Aim of the exercise:
Retype the data that follows exactly. No pictures belong in the copy.

Source records:
=-=-=

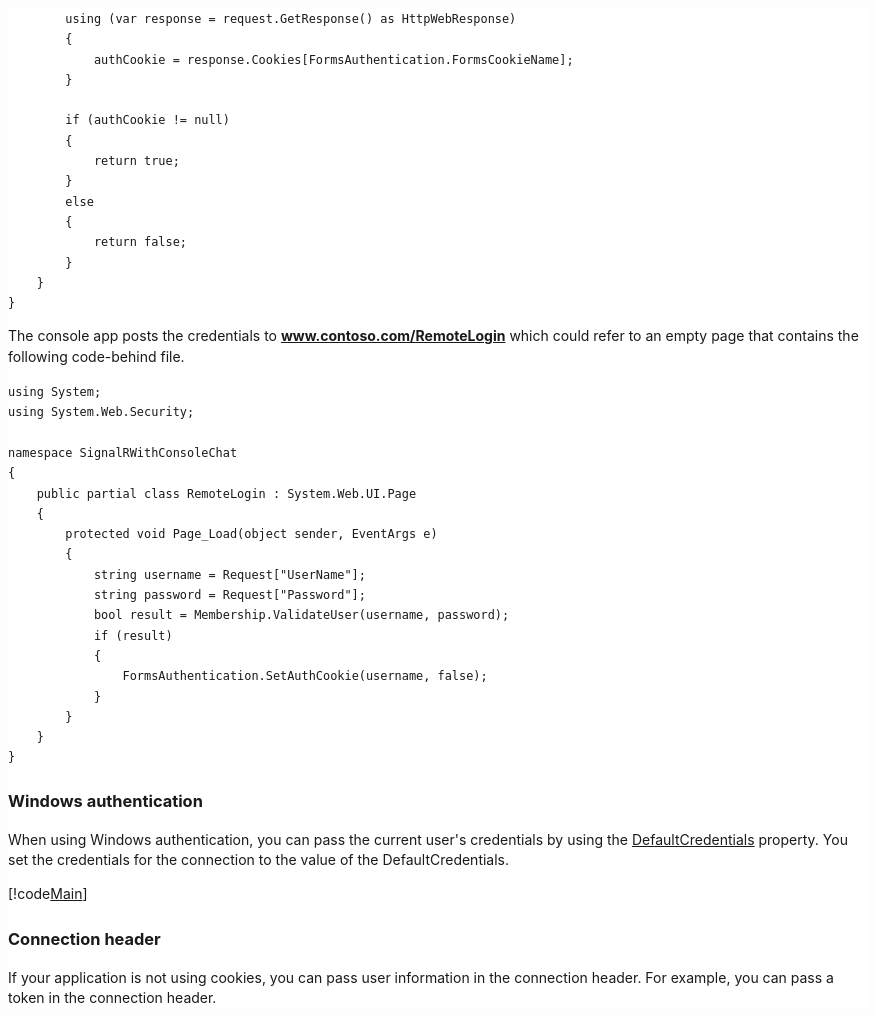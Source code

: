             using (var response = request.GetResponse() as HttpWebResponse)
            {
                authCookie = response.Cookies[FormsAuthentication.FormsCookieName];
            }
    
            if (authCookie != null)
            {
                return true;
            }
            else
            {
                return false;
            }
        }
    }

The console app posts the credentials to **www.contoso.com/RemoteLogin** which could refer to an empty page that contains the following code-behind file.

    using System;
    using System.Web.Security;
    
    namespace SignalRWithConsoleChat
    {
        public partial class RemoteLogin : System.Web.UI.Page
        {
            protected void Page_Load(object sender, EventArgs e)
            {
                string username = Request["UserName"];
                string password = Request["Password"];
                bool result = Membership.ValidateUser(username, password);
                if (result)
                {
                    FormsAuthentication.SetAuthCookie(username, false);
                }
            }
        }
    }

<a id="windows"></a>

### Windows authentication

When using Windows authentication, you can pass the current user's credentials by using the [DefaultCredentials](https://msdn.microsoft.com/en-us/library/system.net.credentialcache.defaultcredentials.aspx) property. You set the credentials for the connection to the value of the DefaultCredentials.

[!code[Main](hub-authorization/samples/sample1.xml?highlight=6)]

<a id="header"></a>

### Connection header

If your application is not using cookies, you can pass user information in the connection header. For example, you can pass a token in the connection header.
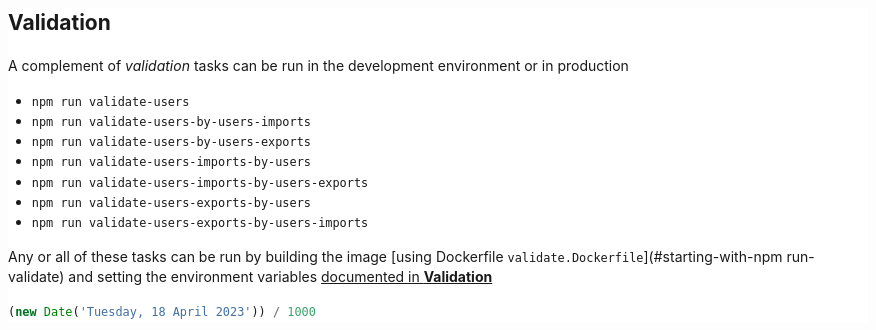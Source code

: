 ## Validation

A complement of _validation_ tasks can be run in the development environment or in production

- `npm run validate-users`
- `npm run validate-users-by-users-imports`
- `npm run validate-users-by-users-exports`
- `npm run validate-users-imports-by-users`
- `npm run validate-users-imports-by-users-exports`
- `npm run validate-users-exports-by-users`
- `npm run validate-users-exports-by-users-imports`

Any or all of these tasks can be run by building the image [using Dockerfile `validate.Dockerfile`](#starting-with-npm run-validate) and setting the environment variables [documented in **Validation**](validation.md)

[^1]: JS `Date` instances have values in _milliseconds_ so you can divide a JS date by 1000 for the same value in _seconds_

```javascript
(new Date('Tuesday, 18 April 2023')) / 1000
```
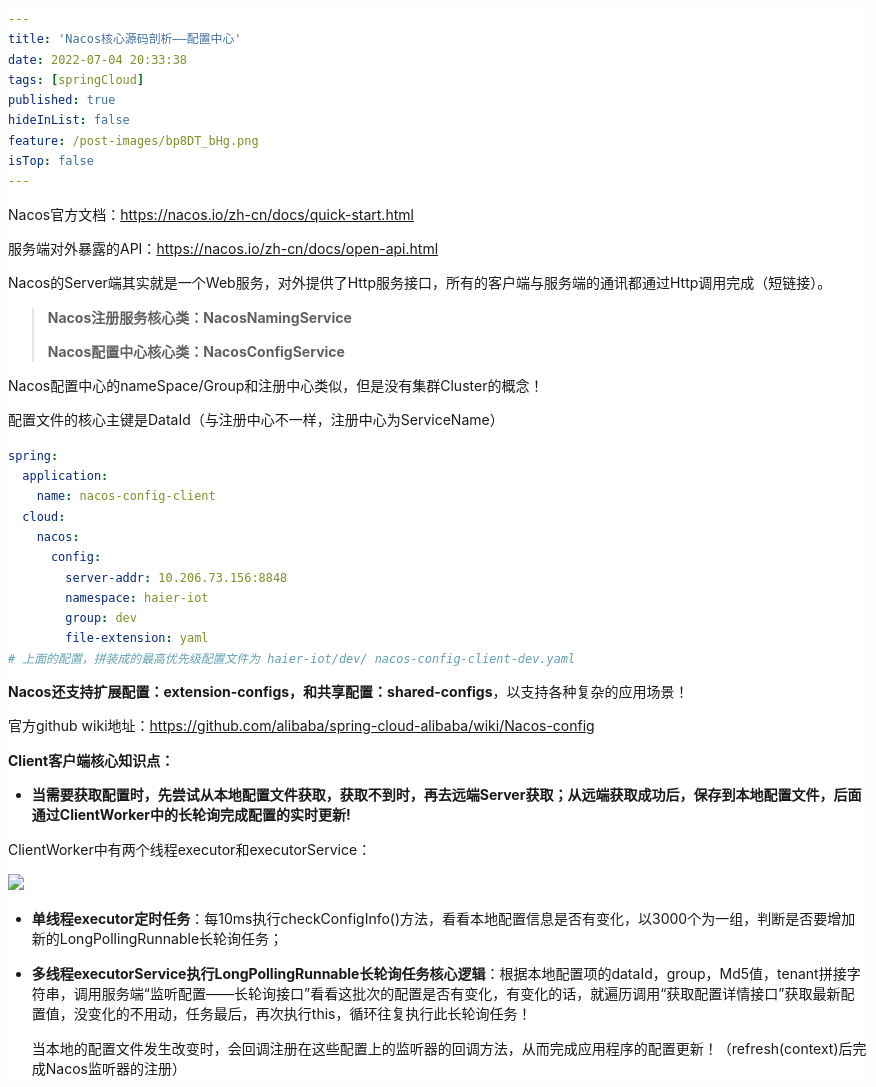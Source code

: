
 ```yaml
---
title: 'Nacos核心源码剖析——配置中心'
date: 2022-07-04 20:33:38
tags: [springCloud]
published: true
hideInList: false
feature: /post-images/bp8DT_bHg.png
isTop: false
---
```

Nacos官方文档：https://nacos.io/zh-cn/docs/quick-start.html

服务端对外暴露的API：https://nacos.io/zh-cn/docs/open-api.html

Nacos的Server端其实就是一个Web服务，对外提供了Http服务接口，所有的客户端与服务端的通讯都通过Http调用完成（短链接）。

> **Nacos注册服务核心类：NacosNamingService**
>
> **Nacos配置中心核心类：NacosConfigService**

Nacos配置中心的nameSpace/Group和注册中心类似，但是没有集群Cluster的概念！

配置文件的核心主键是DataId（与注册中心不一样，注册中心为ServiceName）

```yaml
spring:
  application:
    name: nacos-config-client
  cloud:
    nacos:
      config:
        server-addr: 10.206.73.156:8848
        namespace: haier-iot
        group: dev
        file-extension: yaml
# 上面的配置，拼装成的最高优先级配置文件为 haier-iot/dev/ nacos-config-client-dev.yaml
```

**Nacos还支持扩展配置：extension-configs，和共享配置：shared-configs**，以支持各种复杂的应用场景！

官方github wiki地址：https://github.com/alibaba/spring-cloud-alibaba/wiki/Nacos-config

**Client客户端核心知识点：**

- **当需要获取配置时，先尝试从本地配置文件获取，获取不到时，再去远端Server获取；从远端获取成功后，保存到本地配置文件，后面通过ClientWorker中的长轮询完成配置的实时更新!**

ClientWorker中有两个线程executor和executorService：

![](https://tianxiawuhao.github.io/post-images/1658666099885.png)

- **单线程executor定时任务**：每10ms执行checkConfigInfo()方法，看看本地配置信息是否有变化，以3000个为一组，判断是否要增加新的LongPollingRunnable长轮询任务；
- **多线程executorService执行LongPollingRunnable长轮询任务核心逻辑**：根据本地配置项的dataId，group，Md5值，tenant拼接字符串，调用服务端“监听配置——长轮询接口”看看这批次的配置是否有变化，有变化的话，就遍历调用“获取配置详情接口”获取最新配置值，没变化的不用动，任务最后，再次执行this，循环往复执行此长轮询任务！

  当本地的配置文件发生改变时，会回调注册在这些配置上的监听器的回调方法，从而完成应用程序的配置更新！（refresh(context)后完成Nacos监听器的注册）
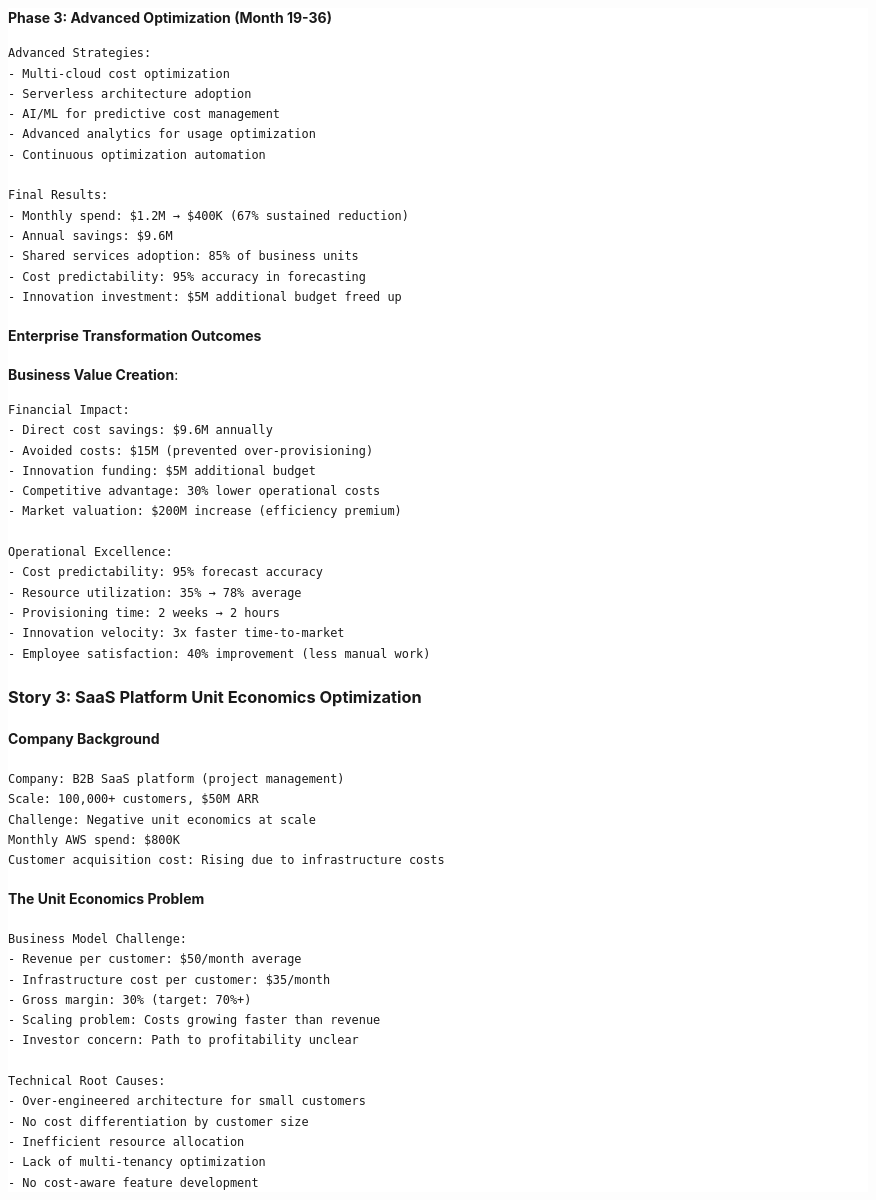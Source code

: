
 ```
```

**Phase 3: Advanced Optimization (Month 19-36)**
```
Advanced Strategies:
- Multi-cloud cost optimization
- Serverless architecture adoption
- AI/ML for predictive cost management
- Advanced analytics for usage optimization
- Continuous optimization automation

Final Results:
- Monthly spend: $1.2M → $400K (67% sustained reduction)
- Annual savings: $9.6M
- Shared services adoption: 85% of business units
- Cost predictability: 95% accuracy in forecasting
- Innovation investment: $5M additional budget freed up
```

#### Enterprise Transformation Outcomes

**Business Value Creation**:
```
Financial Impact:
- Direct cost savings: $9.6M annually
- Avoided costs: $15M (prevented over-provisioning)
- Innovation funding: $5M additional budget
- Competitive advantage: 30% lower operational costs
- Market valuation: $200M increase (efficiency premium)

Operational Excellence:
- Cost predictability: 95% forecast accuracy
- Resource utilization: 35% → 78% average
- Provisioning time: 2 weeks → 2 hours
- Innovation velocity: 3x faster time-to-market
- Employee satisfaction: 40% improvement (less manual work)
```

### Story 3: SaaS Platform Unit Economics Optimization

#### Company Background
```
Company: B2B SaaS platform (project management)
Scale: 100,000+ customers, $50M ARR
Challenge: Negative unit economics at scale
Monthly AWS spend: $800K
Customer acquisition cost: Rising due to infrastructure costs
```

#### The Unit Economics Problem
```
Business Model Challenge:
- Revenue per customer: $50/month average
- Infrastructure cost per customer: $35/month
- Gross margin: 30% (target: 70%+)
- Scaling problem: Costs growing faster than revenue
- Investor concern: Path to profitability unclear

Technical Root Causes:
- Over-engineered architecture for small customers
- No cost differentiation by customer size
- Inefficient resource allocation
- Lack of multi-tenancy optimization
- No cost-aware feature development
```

=-=-=

Response:
Source code

:             using (var response = request.GetResponse() as HttpWebResponse)
            {
                authCookie = response.Cookies[FormsAuthentication.FormsCookieName];
            }
    
            if (authCookie != null)
            {
                return true;
            }
            else
            {
                return false;
            }
        }
    }

The console app posts the credentials to **www.contoso.com/RemoteLogin** which could refer to an empty page that contains the following code-behind file.

    using System;
    using System.Web.Security;
    
    namespace SignalRWithConsoleChat
    {
        public partial class RemoteLogin : System.Web.UI.Page
        {
            protected void Page_Load(object sender, EventArgs e)
            {
                string username = Request["UserName"];
                string password = Request["Password"];
                bool result = Membership.ValidateUser(username, password);
                if (result)
                {
                    FormsAuthentication.SetAuthCookie(username, false);
                }
            }
        }
    }

<a id="windows"></a>

### Windows authentication

When using Windows authentication, you can pass the current user's credentials by using the [DefaultCredentials](https://msdn.microsoft.com/en-us/library/system.net.credentialcache.defaultcredentials.aspx) property. You set the credentials for the connection to the value of the DefaultCredentials.

[!code[Main](hub-authorization/samples/sample1.xml?highlight=6)]

<a id="header"></a>

### Connection header

If your application is not using cookies, you can pass user information in the connection header. For example, you can pass a token in the connection header.
Source code

: ## Validation

A complement of _validation_ tasks can be run in the development environment or in production

- `npm run validate-users`
- `npm run validate-users-by-users-imports`
- `npm run validate-users-by-users-exports`
- `npm run validate-users-imports-by-users`
- `npm run validate-users-imports-by-users-exports`
- `npm run validate-users-exports-by-users`
- `npm run validate-users-exports-by-users-imports`

Any or all of these tasks can be run by building the image [using Dockerfile `validate.Dockerfile`](#starting-with-npm run-validate) and setting the environment variables [documented in **Validation**](validation.md)

[^1]: JS `Date` instances have values in _milliseconds_ so you can divide a JS date by 1000 for the same value in _seconds_

```javascript
(new Date('Tuesday, 18 April 2023')) / 1000
```
Source code

:
 ```yaml
---
title: 'Nacos核心源码剖析——配置中心'
date: 2022-07-04 20:33:38
tags: [springCloud]
published: true
hideInList: false
feature: /post-images/bp8DT_bHg.png
isTop: false
---
```

Nacos官方文档：https://nacos.io/zh-cn/docs/quick-start.html

服务端对外暴露的API：https://nacos.io/zh-cn/docs/open-api.html

Nacos的Server端其实就是一个Web服务，对外提供了Http服务接口，所有的客户端与服务端的通讯都通过Http调用完成（短链接）。

> **Nacos注册服务核心类：NacosNamingService**
>
> **Nacos配置中心核心类：NacosConfigService**

Nacos配置中心的nameSpace/Group和注册中心类似，但是没有集群Cluster的概念！

配置文件的核心主键是DataId（与注册中心不一样，注册中心为ServiceName）

```yaml
spring:
  application:
    name: nacos-config-client
  cloud:
    nacos:
      config:
        server-addr: 10.206.73.156:8848
        namespace: haier-iot
        group: dev
        file-extension: yaml
# 上面的配置，拼装成的最高优先级配置文件为 haier-iot/dev/ nacos-config-client-dev.yaml
```

**Nacos还支持扩展配置：extension-configs，和共享配置：shared-configs**，以支持各种复杂的应用场景！

官方github wiki地址：https://github.com/alibaba/spring-cloud-alibaba/wiki/Nacos-config

**Client客户端核心知识点：**

- **当需要获取配置时，先尝试从本地配置文件获取，获取不到时，再去远端Server获取；从远端获取成功后，保存到本地配置文件，后面通过ClientWorker中的长轮询完成配置的实时更新!**

ClientWorker中有两个线程executor和executorService：

![](https://tianxiawuhao.github.io/post-images/1658666099885.png)

- **单线程executor定时任务**：每10ms执行checkConfigInfo()方法，看看本地配置信息是否有变化，以3000个为一组，判断是否要增加新的LongPollingRunnable长轮询任务；
- **多线程executorService执行LongPollingRunnable长轮询任务核心逻辑**：根据本地配置项的dataId，group，Md5值，tenant拼接字符串，调用服务端“监听配置——长轮询接口”看看这批次的配置是否有变化，有变化的话，就遍历调用“获取配置详情接口”获取最新配置值，没变化的不用动，任务最后，再次执行this，循环往复执行此长轮询任务！

  当本地的配置文件发生改变时，会回调注册在这些配置上的监听器的回调方法，从而完成应用程序的配置更新！（refresh(context)后完成Nacos监听器的注册）
Source code

:
 ```
```

**Phase 3: Advanced Optimization (Month 19-36)**
```
Advanced Strategies:
- Multi-cloud cost optimization
- Serverless architecture adoption
- AI/ML for predictive cost management
- Advanced analytics for usage optimization
- Continuous optimization automation

Final Results:
- Monthly spend: $1.2M → $400K (67% sustained reduction)
- Annual savings: $9.6M
- Shared services adoption: 85% of business units
- Cost predictability: 95% accuracy in forecasting
- Innovation investment: $5M additional budget freed up
```

#### Enterprise Transformation Outcomes

**Business Value Creation**:
```
Financial Impact:
- Direct cost savings: $9.6M annually
- Avoided costs: $15M (prevented over-provisioning)
- Innovation funding: $5M additional budget
- Competitive advantage: 30% lower operational costs
- Market valuation: $200M increase (efficiency premium)

Operational Excellence:
- Cost predictability: 95% forecast accuracy
- Resource utilization: 35% → 78% average
- Provisioning time: 2 weeks → 2 hours
- Innovation velocity: 3x faster time-to-market
- Employee satisfaction: 40% improvement (less manual work)
```

### Story 3: SaaS Platform Unit Economics Optimization

#### Company Background
```
Company: B2B SaaS platform (project management)
Scale: 100,000+ customers, $50M ARR
Challenge: Negative unit economics at scale
Monthly AWS spend: $800K
Customer acquisition cost: Rising due to infrastructure costs
```

#### The Unit Economics Problem
```
Business Model Challenge:
- Revenue per customer: $50/month average
- Infrastructure cost per customer: $35/month
- Gross margin: 30% (target: 70%+)
- Scaling problem: Costs growing faster than revenue
- Investor concern: Path to profitability unclear

Technical Root Causes:
- Over-engineered architecture for small customers
- No cost differentiation by customer size
- Inefficient resource allocation
- Lack of multi-tenancy optimization
- No cost-aware feature development
```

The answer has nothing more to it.